Now back to Chicago where the acting out of this very same psychosocial baggage was illustrated as recently as the fatal beating of the 16-year-old Derrion Albert. An endemic problem that should have benefited from Pincus' research long before Obama and the secretary of education started scrambling for a solution in recent weeks. A preventive measure is required here -- enlightened rehabilitation that takes Pincus's work into account -- that lightens the baggage before it becomes too heavy for the individual or society to carry.
Which brings me back to the beginning. Why is a politician interfering with Jimmy Andrews' efforts to extend a helping hand to society? I called him today and asked him why he happens to be thus enlightened. What makes him see the link? Sporting that dual-toned voice expressing the kindness of heart and hardness of spirit required to simultaneously touch lives and fight city hall, he said: "I've been in business all my life and hired many guys who disappeared on the job with my delivery trucks to be discovered days later high as a kite."

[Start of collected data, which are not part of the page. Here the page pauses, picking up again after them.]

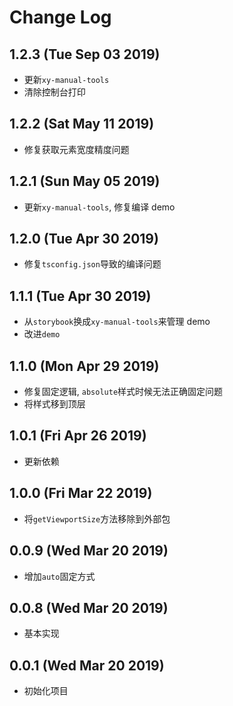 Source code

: # Change Log

## 1.2.3 (Tue Sep 03 2019)

-   更新`xy-manual-tools`
-   清除控制台打印

## 1.2.2 (Sat May 11 2019)

-   修复获取元素宽度精度问题

## 1.2.1 (Sun May 05 2019)

-   更新`xy-manual-tools`, 修复编译 demo

## 1.2.0 (Tue Apr 30 2019)

-   修复`tsconfig.json`导致的编译问题

## 1.1.1 (Tue Apr 30 2019)

-   从`storybook`换成`xy-manual-tools`来管理 demo
-   改进`demo`

## 1.1.0 (Mon Apr 29 2019)

-   修复固定逻辑, `absolute`样式时候无法正确固定问题
-   将样式移到顶层

## 1.0.1 (Fri Apr 26 2019)

-   更新依赖

## 1.0.0 (Fri Mar 22 2019)

-   将`getViewportSize`方法移除到外部包

## 0.0.9 (Wed Mar 20 2019)

-   增加`auto`固定方式

## 0.0.8 (Wed Mar 20 2019)

-   基本实现

## 0.0.1 (Wed Mar 20 2019)

-   初始化项目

Some committed other crimes, too, and some received rehabilitation. Jimmy hired them back; a few have been with him for as long as 8.5 years and one is today a manager and owner of his condo. You know, a productive member of the economy, an upstanding citizen of his world. These people would otherwise be behind bars but for the rehabilitative opportunity someone's hellacious humanity has given them.
The sort that Douglass no doubt felt when in 1893 the Haitian government appointed him as their delegate to none other than ... The Chicago's World Fair. Are you taking note, Chicago pols? Then please keep reading: Not surprising that roughly 75% of those applying for a job at Felony Franks are black. This is not just a reflection of the fact that 1 in 11 black adults (9.2 percent) versus 1 in 45 white adults (2.2 percent) are in prison but that it is almost impossible for a felon to be hired.
You'd think an alderman would be understanding. According to Wikipedia, "between 1974 and 2009, a total of 30 Chicago aldermen have been indicted and convicted of federal crimes such as bribery, extortion, embezzlement, mail fraud and income tax evasion."
To paraphrase another Chicagoan, President Obama said during his campaign: Our country needs to get creative, we need to create not just fill jobs for people.
So, I say to Bob Fioretti and the hordes of others pols and non pols who've roared their unenlightened outrage: Get with the non-government program. Those cute little hot dogs behind bars represent jobs. Jobs created not by local, state or federal government but by one Jimmy Andrews. And they're certainly easier on the eyes than the symbolic-of-social-ills graffiti that no doubt featured on the blighted dump that Jimmy transformed into this enterprized zone.
As only Jimmy could state with conviction: "Better the hot dogs than real people behind bars".